- [Task] Go through the material below, find each line with the word "Scarcity", and copy those lines.

- [Task material]
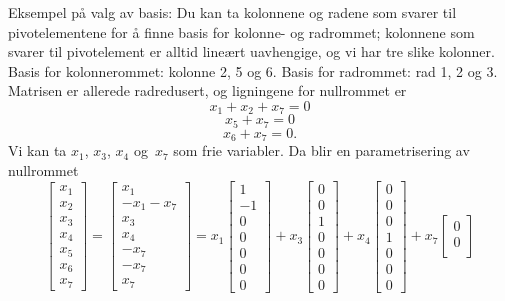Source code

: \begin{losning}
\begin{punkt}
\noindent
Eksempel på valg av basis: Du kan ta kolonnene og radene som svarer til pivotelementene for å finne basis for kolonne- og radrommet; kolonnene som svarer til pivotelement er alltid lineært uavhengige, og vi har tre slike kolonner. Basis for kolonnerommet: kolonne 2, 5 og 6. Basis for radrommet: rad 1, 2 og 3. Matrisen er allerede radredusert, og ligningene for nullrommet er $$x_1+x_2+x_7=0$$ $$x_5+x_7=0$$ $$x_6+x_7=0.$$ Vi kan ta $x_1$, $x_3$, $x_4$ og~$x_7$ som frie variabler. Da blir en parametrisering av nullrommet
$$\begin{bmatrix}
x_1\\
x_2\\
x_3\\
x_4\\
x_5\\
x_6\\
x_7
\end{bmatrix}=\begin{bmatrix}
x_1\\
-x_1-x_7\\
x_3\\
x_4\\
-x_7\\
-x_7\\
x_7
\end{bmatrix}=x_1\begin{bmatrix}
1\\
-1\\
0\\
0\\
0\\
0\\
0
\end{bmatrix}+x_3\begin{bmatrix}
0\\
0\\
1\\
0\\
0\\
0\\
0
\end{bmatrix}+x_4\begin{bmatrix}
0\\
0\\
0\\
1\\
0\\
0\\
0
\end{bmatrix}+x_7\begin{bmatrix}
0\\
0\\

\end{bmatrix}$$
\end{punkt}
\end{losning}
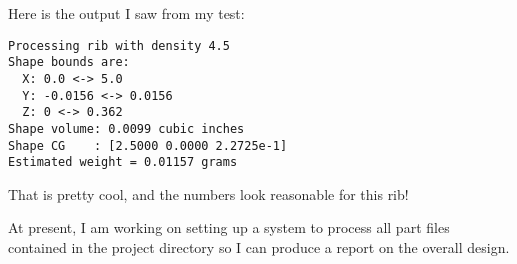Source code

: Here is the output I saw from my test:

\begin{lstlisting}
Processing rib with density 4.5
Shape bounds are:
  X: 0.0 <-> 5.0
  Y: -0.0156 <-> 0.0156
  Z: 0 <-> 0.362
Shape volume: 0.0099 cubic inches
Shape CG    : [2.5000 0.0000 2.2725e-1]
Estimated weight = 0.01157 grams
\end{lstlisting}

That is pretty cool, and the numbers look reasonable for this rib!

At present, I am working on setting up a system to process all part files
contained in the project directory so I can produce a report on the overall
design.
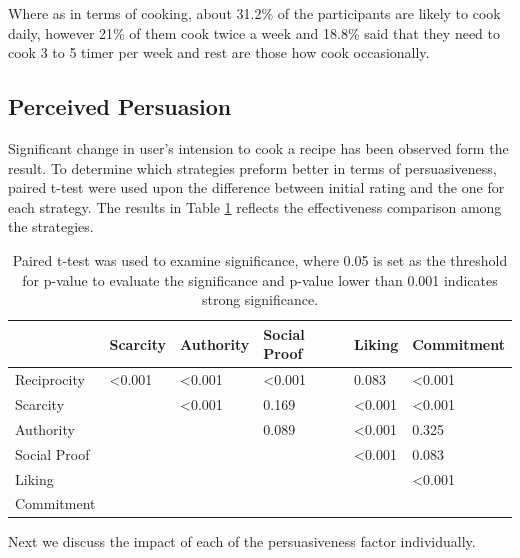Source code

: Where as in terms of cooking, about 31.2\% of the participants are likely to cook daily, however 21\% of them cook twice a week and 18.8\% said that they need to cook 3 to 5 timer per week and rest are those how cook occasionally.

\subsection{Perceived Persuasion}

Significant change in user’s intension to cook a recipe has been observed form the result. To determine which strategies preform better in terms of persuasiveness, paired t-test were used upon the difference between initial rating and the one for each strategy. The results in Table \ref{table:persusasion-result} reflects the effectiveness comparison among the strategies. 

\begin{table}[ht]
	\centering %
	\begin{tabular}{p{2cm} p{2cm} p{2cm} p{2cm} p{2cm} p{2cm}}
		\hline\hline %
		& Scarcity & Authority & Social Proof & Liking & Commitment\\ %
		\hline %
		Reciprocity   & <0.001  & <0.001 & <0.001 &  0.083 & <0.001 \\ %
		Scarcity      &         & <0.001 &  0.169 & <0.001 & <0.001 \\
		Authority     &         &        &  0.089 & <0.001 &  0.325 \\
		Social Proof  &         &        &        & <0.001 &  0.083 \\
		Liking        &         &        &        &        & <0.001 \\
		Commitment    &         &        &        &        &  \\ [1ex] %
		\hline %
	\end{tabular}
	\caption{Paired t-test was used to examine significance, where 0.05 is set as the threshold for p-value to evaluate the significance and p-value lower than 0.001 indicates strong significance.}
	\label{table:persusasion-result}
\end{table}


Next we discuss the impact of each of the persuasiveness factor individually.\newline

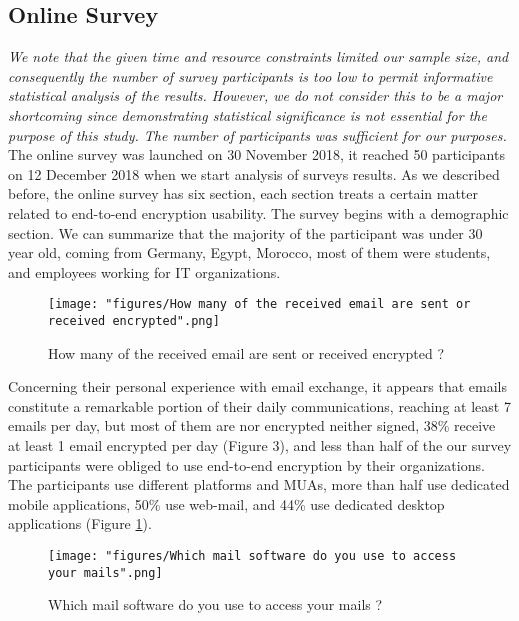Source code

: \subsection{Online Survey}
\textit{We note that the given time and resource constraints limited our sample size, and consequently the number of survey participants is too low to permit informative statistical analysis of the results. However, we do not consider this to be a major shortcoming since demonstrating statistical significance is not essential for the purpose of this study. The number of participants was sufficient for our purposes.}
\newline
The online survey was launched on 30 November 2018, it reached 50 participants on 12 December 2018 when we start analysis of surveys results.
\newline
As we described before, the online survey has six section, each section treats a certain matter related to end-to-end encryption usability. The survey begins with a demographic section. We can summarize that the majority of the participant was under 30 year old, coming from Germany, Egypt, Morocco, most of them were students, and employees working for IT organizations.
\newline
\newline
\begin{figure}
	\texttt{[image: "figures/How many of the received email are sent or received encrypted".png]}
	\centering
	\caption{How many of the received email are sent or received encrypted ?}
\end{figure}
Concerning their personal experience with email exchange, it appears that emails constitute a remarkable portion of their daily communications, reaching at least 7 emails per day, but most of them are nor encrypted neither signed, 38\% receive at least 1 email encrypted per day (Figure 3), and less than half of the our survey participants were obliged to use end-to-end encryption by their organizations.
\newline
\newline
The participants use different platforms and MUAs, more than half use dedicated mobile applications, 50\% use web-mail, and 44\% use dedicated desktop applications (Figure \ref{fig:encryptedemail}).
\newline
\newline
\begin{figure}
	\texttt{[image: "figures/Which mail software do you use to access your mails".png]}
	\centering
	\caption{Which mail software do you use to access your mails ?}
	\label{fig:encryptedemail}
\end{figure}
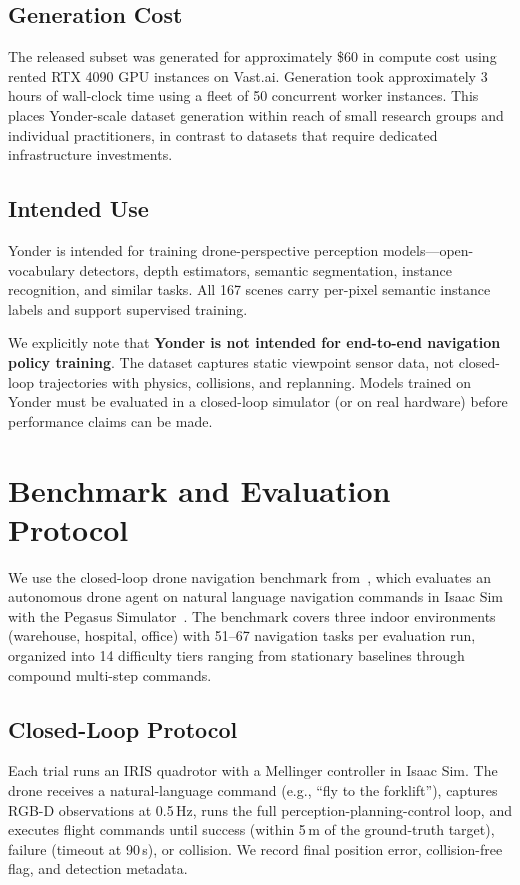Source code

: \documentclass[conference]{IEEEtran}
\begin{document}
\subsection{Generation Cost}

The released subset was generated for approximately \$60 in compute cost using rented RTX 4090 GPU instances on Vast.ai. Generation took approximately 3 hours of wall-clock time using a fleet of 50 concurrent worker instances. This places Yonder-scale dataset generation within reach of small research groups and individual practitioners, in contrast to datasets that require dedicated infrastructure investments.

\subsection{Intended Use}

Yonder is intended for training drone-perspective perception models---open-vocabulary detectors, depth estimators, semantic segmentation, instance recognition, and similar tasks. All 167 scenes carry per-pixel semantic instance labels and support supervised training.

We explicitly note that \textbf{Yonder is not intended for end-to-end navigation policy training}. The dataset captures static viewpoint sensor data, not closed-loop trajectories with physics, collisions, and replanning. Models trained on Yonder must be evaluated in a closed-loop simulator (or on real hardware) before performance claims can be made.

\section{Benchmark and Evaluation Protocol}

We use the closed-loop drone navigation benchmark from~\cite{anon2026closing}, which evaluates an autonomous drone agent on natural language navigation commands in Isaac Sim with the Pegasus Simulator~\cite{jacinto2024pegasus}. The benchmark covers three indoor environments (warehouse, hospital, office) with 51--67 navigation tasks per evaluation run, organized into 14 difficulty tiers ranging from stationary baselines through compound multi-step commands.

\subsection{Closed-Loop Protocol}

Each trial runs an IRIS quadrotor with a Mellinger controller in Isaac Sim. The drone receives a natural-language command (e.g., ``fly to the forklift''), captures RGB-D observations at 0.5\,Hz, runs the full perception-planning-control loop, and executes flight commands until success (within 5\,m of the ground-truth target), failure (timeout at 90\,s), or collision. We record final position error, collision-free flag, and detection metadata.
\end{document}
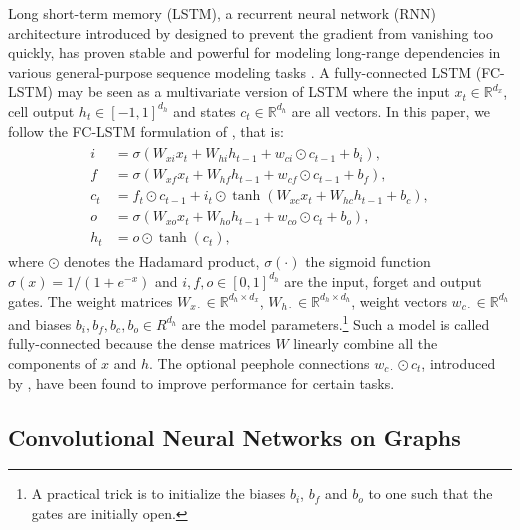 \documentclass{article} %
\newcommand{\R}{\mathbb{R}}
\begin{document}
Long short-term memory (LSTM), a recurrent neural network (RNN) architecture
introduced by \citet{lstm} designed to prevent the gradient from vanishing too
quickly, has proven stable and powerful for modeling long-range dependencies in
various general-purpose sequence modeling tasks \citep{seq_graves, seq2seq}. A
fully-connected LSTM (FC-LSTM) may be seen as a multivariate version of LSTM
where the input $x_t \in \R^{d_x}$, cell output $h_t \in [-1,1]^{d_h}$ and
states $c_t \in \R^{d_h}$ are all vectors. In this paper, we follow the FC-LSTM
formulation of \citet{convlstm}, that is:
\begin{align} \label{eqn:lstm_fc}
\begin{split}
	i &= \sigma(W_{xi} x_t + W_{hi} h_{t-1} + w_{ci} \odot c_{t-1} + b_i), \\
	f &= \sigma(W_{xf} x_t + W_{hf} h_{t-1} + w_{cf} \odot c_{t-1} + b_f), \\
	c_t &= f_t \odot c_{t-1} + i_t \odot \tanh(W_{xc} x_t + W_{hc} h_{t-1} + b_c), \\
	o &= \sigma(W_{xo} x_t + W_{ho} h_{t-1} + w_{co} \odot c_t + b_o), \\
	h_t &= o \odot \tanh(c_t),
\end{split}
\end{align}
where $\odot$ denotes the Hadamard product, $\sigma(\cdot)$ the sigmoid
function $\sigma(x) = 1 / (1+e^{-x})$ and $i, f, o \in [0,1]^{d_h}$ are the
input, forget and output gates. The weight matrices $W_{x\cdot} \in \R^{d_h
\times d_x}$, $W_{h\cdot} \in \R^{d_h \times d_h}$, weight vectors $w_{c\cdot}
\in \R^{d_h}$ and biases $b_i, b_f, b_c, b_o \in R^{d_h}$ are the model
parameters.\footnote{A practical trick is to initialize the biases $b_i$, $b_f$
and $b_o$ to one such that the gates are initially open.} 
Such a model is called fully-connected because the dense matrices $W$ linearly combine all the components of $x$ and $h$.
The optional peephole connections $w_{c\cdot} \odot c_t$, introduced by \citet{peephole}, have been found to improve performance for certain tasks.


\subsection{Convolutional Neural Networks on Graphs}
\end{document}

- [Solution to the problem]
		& Scarcity & Authority & Social Proof & Liking & Commitment\\ %
		Scarcity      &         & <0.001 &  0.169 & <0.001 & <0.001 \\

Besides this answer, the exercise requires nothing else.